Once you find the line with "1. Take 1 Flying fish roe" in the entries below, return exactly every line from it through the line with "1. Make kinshi".
[EXERCISE MATERIAL]
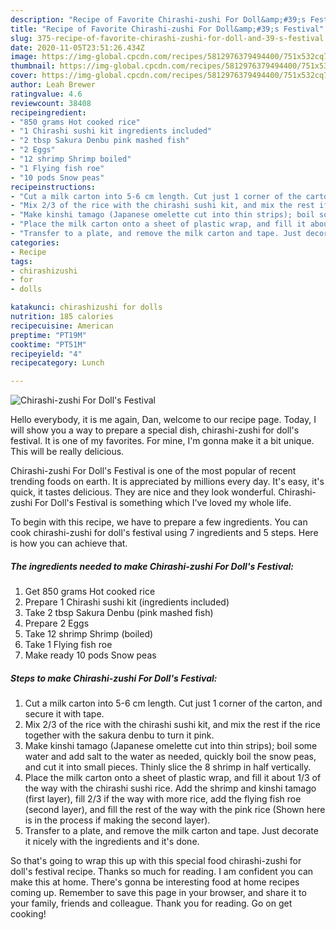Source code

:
 ```yaml
---
description: "Recipe of Favorite Chirashi-zushi For Doll&amp;#39;s Festival"
title: "Recipe of Favorite Chirashi-zushi For Doll&amp;#39;s Festival"
slug: 375-recipe-of-favorite-chirashi-zushi-for-doll-and-39-s-festival
date: 2020-11-05T23:51:26.434Z
image: https://img-global.cpcdn.com/recipes/5812976379494400/751x532cq70/chirashi-zushi-for-dolls-festival-recipe-main-photo.jpg
thumbnail: https://img-global.cpcdn.com/recipes/5812976379494400/751x532cq70/chirashi-zushi-for-dolls-festival-recipe-main-photo.jpg
cover: https://img-global.cpcdn.com/recipes/5812976379494400/751x532cq70/chirashi-zushi-for-dolls-festival-recipe-main-photo.jpg
author: Leah Brewer
ratingvalue: 4.6
reviewcount: 38408
recipeingredient:
- "850 grams Hot cooked rice"
- "1 Chirashi sushi kit ingredients included"
- "2 tbsp Sakura Denbu pink mashed fish"
- "2 Eggs"
- "12 shrimp Shrimp boiled"
- "1 Flying fish roe"
- "10 pods Snow peas"
recipeinstructions:
- "Cut a milk carton into 5-6 cm length. Cut just 1 corner of the carton, and secure it with tape."
- "Mix 2/3 of the rice with the chirashi sushi kit, and mix the rest if the rice together with the sakura denbu to turn it pink."
- "Make kinshi tamago (Japanese omelette cut into thin strips); boil some water and add salt to the water as needed, quickly boil the snow peas, and cut it into small pieces. Thinly slice the 8 shrimp in half vertically."
- "Place the milk carton onto a sheet of plastic wrap, and fill it about 1/3 of the way with the chirashi sushi rice. Add the shrimp and kinshi tamago (first layer),  fill 2/3 if the way with more rice, add the flying fish roe (second layer), and fill the rest of the way with the pink rice (Shown here is in the process if making the second layer)."
- "Transfer to a plate, and remove the milk carton and tape. Just decorate it nicely with the ingredients and it&#39;s done."
categories:
- Recipe
tags:
- chirashizushi
- for
- dolls

katakunci: chirashizushi for dolls 
nutrition: 185 calories
recipecuisine: American
preptime: "PT19M"
cooktime: "PT51M"
recipeyield: "4"
recipecategory: Lunch

---
```



![Chirashi-zushi For Doll&#39;s Festival](https://img-global.cpcdn.com/recipes/5812976379494400/751x532cq70/chirashi-zushi-for-dolls-festival-recipe-main-photo.jpg)

Hello everybody, it is me again, Dan, welcome to our recipe page. Today, I will show you a way to prepare a special dish, chirashi-zushi for doll&#39;s festival. It is one of my favorites. For mine, I'm gonna make it a bit unique. This will be really delicious.



Chirashi-zushi For Doll&#39;s Festival is one of the most popular of recent trending foods on earth. It is appreciated by millions every day. It's easy, it's quick, it tastes delicious. They are nice and they look wonderful. Chirashi-zushi For Doll&#39;s Festival is something which I've loved my whole life.


To begin with this recipe, we have to prepare a few ingredients. You can cook chirashi-zushi for doll&#39;s festival using 7 ingredients and 5 steps. Here is how you can achieve that.

<!--inarticleads1-->

##### The ingredients needed to make Chirashi-zushi For Doll&#39;s Festival:

1. Get 850 grams Hot cooked rice
1. Prepare 1 Chirashi sushi kit (ingredients included)
1. Take 2 tbsp Sakura Denbu (pink mashed fish)
1. Prepare 2 Eggs
1. Take 12 shrimp Shrimp (boiled)
1. Take 1 Flying fish roe
1. Make ready 10 pods Snow peas




<!--inarticleads2-->

##### Steps to make Chirashi-zushi For Doll&#39;s Festival:

1. Cut a milk carton into 5-6 cm length. Cut just 1 corner of the carton, and secure it with tape.
1. Mix 2/3 of the rice with the chirashi sushi kit, and mix the rest if the rice together with the sakura denbu to turn it pink.
1. Make kinshi tamago (Japanese omelette cut into thin strips); boil some water and add salt to the water as needed, quickly boil the snow peas, and cut it into small pieces. Thinly slice the 8 shrimp in half vertically.
1. Place the milk carton onto a sheet of plastic wrap, and fill it about 1/3 of the way with the chirashi sushi rice. Add the shrimp and kinshi tamago (first layer),  fill 2/3 if the way with more rice, add the flying fish roe (second layer), and fill the rest of the way with the pink rice (Shown here is in the process if making the second layer).
1. Transfer to a plate, and remove the milk carton and tape. Just decorate it nicely with the ingredients and it&#39;s done.




So that's going to wrap this up with this special food chirashi-zushi for doll&#39;s festival recipe. Thanks so much for reading. I am confident you can make this at home. There's gonna be interesting food at home recipes coming up. Remember to save this page in your browser, and share it to your family, friends and colleague. Thank you for reading. Go on get cooking!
[/EXERCISE MATERIAL]
● **SOLUTION TO THIS TASK**:
1. Take 1 Flying fish roe
1. Make ready 10 pods Snow peas




<!--inarticleads2-->

##### Steps to make Chirashi-zushi For Doll&#39;s Festival:

1. Cut a milk carton into 5-6 cm length. Cut just 1 corner of the carton, and secure it with tape.
1. Mix 2/3 of the rice with the chirashi sushi kit, and mix the rest if the rice together with the sakura denbu to turn it pink.
1. Make kinshi tamago (Japanese omelette cut into thin strips); boil some water and add salt to the water as needed, quickly boil the snow peas, and cut it into small pieces. Thinly slice the 8 shrimp in half vertically.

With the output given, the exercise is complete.